One of those rules would be, don’t put somebody in the White House who would be in his eighties for most of his presidency.

I’m genuinely puzzled by how people can’t see what a reckless and absurd thing it would be to do that.

The risks associated with advanced old age — death, dementia, serious illness, and other forms of sudden steep decline in cognitive and physical ability — increase exponentially as people move into their eighties.

It’s a fool’s game to try to guess what the specific odds are of today’s spry 78-year-old becoming a shell of his former self a very few years down the road. Suffice it to say that the epidemiological data for the general population are grim.

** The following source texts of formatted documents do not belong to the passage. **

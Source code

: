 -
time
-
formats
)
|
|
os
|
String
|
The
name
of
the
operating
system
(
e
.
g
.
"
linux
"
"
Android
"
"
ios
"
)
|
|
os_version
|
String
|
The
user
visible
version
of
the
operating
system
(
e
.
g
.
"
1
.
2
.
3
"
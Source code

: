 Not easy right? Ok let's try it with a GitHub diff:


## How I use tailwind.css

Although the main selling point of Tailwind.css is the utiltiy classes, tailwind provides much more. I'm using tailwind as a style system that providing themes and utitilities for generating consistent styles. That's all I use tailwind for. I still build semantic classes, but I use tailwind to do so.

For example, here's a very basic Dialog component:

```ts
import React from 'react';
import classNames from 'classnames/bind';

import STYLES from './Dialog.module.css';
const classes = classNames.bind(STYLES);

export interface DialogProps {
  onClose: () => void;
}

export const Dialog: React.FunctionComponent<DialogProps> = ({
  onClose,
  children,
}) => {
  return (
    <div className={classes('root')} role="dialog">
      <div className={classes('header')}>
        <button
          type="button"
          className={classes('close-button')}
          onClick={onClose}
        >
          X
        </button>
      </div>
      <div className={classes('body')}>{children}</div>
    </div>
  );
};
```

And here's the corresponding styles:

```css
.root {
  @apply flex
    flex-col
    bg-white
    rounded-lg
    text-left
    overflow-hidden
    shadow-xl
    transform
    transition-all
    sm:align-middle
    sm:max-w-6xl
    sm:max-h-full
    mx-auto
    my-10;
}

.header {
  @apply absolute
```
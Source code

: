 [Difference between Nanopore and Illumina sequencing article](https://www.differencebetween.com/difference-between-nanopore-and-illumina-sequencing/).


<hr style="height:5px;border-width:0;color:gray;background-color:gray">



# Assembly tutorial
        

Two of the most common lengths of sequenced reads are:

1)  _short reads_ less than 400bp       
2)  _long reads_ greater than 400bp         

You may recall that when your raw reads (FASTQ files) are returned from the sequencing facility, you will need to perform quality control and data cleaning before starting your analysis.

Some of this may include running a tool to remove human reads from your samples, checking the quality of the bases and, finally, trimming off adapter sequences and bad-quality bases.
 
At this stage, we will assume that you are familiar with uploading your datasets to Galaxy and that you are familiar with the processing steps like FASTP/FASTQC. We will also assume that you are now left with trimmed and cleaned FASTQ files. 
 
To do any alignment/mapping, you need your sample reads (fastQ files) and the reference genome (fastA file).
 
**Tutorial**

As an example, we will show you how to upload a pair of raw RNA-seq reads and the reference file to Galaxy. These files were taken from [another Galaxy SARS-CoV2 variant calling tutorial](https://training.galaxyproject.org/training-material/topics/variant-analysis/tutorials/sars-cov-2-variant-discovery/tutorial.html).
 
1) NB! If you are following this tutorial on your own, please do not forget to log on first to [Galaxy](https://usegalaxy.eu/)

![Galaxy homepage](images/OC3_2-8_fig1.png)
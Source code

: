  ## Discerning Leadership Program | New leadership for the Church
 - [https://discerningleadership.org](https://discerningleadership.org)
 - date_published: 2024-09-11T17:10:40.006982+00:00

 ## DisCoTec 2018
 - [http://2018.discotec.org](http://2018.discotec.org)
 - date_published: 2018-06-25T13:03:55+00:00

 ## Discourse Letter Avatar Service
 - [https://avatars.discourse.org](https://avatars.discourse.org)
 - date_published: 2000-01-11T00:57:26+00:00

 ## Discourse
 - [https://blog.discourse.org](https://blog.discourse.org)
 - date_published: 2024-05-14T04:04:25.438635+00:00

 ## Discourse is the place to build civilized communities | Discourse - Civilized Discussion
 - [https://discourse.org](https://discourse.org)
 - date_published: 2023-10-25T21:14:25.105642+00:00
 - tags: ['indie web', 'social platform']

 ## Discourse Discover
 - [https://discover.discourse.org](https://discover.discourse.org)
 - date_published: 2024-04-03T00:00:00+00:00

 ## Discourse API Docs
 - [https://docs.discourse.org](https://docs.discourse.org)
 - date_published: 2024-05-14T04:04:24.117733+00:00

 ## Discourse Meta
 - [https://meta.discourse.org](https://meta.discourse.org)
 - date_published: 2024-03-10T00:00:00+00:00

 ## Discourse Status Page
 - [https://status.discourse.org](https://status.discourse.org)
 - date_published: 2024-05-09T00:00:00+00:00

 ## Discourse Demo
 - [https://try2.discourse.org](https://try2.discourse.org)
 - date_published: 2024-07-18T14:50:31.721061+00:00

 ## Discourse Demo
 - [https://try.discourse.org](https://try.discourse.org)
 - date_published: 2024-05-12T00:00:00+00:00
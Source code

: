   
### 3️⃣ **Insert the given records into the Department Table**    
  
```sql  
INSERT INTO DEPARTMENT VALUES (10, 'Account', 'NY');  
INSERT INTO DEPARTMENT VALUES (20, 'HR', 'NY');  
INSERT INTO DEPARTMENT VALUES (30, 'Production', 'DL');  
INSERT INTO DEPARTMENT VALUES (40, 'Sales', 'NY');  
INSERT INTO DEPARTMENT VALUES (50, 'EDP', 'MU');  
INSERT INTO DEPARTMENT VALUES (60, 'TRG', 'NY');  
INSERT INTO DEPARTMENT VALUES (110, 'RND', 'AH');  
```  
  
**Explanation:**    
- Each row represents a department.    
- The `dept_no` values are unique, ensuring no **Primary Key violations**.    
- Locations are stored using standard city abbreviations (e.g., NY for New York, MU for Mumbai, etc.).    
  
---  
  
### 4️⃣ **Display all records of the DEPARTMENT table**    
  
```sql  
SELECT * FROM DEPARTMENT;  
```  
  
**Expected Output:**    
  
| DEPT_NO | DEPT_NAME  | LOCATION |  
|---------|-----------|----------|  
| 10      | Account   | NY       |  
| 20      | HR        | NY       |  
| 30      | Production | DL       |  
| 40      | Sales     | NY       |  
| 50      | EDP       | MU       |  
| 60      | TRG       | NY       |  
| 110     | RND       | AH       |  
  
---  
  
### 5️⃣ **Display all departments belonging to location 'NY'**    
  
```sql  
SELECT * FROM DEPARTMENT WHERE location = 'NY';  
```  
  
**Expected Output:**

And of course almost all of us have seen this process up close and personal at one time or another with relatives and friends and colleagues.

The eighties are often brutal years for even genetically lucky people with healthy lifestyles and little day to day stress (a major health risk all by itself) in their lives.

All of which is to say that the idea of electing a soon-to-be eightysomething president is just nuts. It’s a particularly extreme form of the Myth of the Indispensable Man. It’s something I’m convinced seems less than insanely reckless at this particular historical moment in large part because 62 million American voters thought it was a great idea to do something even more insanely reckless, by putting someone like Donald Trump in office.

The question of how old somebody can be and still be considered a good candidate for president despite their age is obviously an open one, but eighty? Or anything very close to that?

Come on.

. . . two points I meant to add but omitted in a rush:

(1) What about re-election? Since the passage of the 22nd amendment every president who has served one full term has gotten his party’s nomination for another term, with the exception of LBJ. Are we seriously going to have an argument about electing someone in his mid-80s to another four-year term? And if Biden or Sanders finesses this by pledging not to run, you have all the disadvantages that come with that.

(2) I don’t think the main risk here is death while in office, or at least not a sudden unexpected death. The bigger risk is loss of capacity/competence, in a system that really has no effective way of removing someone who clearly shouldn’t be in the office any more (see our present situation). An ongoing deteriorating health situation that wasn’t producing an extreme enough result to obviously require the invocation of the 25th amendment would be a constitutional nightmare. The risks of that happening to a president in his or her 80s are again exponentially higher than the risks for candidates even a decade younger.